Turns out I went camping and came back to 6 missing fish. The next day I bought 6 neon tetras so my left over 2 aren't stressed out. Over night bam. Eaten. I have a picture of its stomach, it was disgustingly huge. I put them in the 5g until I can bring them to Bug Als. Now I went camping and the one passed and the one is still in the tank. I plan to bring it asap. It's been busy.

So now my plan is to get another betta. I think I'm ready and my projects are mainly done and I want to get a smaller tank maybe a 2.65 Top fin rimless to fit on my desk. It's not super expensive, but I would need to get a better light possibly. But it wouldn't be until September when I'm back from Poland to upgrade the light. Since I'm going to Poland I want this tank to be Low tech since my dad will be caring for the fish while I'm gone. I'm thinking some easy plants. I don't know what though, have fern never grew well for me. Any tips? 

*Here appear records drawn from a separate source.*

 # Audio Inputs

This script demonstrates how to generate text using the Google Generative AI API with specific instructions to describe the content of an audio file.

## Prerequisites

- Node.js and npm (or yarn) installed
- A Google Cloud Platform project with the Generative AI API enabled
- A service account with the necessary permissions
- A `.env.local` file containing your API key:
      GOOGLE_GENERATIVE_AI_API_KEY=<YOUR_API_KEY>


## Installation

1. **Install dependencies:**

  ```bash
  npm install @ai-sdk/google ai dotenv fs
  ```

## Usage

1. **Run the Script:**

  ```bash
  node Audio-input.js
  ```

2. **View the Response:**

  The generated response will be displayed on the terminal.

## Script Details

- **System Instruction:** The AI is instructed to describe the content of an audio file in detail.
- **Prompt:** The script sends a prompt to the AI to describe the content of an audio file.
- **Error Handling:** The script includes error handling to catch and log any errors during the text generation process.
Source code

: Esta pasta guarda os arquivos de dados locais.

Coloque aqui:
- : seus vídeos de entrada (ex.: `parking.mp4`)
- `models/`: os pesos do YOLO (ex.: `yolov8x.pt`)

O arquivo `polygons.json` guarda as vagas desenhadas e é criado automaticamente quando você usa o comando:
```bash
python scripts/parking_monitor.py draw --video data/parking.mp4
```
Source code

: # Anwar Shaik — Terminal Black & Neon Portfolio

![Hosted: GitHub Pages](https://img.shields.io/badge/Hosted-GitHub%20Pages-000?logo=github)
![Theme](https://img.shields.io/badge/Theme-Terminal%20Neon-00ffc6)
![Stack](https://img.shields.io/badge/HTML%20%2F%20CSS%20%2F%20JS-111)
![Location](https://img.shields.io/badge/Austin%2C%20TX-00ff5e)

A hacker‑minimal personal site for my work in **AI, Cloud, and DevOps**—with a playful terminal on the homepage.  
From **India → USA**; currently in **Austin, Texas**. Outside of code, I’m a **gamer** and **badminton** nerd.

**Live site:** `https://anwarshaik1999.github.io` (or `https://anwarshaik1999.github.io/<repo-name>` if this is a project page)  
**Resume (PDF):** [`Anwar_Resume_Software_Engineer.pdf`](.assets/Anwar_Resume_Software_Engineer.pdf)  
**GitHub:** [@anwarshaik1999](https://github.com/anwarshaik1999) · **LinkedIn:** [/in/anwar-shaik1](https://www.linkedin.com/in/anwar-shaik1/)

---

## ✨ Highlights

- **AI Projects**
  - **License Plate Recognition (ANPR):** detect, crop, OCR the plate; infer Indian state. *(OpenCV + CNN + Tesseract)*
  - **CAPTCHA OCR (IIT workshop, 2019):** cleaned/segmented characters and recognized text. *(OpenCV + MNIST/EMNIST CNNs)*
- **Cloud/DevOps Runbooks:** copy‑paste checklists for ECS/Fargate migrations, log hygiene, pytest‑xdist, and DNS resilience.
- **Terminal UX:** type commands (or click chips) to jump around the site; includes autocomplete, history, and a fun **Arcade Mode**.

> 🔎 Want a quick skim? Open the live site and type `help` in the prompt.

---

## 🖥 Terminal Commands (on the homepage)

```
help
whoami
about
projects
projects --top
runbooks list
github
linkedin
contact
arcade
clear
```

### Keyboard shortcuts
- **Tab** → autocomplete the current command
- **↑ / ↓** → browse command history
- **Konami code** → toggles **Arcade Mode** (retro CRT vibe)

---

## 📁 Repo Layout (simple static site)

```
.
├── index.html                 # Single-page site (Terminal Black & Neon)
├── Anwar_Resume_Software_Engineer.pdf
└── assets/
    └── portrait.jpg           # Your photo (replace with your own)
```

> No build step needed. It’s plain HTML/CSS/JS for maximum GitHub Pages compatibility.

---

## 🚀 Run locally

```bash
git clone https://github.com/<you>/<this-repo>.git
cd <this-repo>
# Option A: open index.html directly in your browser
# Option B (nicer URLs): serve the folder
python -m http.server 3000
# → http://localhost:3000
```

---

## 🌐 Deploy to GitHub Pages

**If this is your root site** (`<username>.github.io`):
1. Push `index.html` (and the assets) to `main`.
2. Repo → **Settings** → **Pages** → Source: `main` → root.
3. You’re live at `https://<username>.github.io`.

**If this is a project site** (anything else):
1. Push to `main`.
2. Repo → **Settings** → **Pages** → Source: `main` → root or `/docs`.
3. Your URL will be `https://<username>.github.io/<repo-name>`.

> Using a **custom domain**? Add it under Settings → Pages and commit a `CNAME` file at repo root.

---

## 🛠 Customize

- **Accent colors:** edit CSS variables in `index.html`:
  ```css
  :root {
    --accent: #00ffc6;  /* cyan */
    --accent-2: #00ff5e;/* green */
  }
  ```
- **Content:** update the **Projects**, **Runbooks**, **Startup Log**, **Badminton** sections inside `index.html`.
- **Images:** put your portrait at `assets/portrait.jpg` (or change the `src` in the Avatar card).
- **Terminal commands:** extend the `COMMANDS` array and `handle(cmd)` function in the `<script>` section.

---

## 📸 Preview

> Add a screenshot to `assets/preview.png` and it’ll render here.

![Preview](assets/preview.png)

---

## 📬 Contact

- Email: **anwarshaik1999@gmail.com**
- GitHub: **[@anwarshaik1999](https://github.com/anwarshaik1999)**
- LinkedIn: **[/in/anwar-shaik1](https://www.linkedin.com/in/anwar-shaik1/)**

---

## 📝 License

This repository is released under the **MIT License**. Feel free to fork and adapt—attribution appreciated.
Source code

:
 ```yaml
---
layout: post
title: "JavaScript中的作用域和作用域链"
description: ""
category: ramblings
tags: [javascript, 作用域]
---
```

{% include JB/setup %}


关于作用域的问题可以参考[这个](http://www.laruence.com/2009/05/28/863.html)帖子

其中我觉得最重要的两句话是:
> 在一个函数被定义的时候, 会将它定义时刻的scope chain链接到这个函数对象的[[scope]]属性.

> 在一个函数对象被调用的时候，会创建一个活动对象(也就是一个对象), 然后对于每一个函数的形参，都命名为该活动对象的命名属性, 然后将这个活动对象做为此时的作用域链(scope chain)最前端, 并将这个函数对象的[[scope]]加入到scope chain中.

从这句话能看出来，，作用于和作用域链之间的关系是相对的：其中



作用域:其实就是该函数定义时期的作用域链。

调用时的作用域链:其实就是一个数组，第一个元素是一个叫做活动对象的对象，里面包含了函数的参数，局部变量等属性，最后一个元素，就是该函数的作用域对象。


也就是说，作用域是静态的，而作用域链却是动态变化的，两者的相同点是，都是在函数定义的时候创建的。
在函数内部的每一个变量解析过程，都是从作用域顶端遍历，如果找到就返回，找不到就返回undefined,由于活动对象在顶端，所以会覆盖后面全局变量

Thanks for reading. Hope to be back into this and post some pics.


----------



## ThisDragonisNerdy (Mar 28, 2015)

Oh no! I know you were excited about having shrimp to...
You NEED to post pictures of the 65 and Kiko's tank!! I want to see them!
Did you know that Mollies are brackish water fish? Or at least they tend to be happier that way. Just something to consider. Otherwise I'd have them- they're so cute! What are the bumblebee cories like? They sound cute too! And what about the galaxy rasboras? I've wanted some but haven't had any to this day. Did you know that they're actually called Celestial Pearl Danios? The resbora label is old/incorrect. They were just discovered in 2007! Alot of people think they're endangered, but that's false.
Oh boy. >.< I had a fish that did that, years ago. We had to move it into it's own tank. I'm not even sure what kind of fish it was.
So glad to see that you're back and planning on getting another betta! There's a whole plant section to this site, I'm sure you could find all kinds of ideas in other's threads.


----------



## Julie7778 (Mar 20, 2015)

THATDragonLovesBettas said:


> Oh no! I know you were excited about having shrimp to...
> You NEED to post pictures of the 65 and Kiko's tank!! I want to see them!
> Did you know that Mollies are brackish water fish? Or at least they tend to be happier that way. Just something to consider. Otherwise I'd have them- they're so cute! What are the bumblebee cories like? They sound cute too! And what about the galaxy rasboras? I've wanted some but haven't had any to this day. Did you know that they're actually called Celestial Pearl Danios? The resbora label is old/incorrect. They were just discovered in 2007! Alot of people think they're endangered, but that's false.
> Oh boy. >.< I had a fish that did that, years ago. We had to move it into it's own tank. I'm not even sure what kind of fish it was.
> So glad to see that you're back and planning on getting another betta! There's a whole plant section to this site, I'm sure you could find all kinds of ideas in other's threads.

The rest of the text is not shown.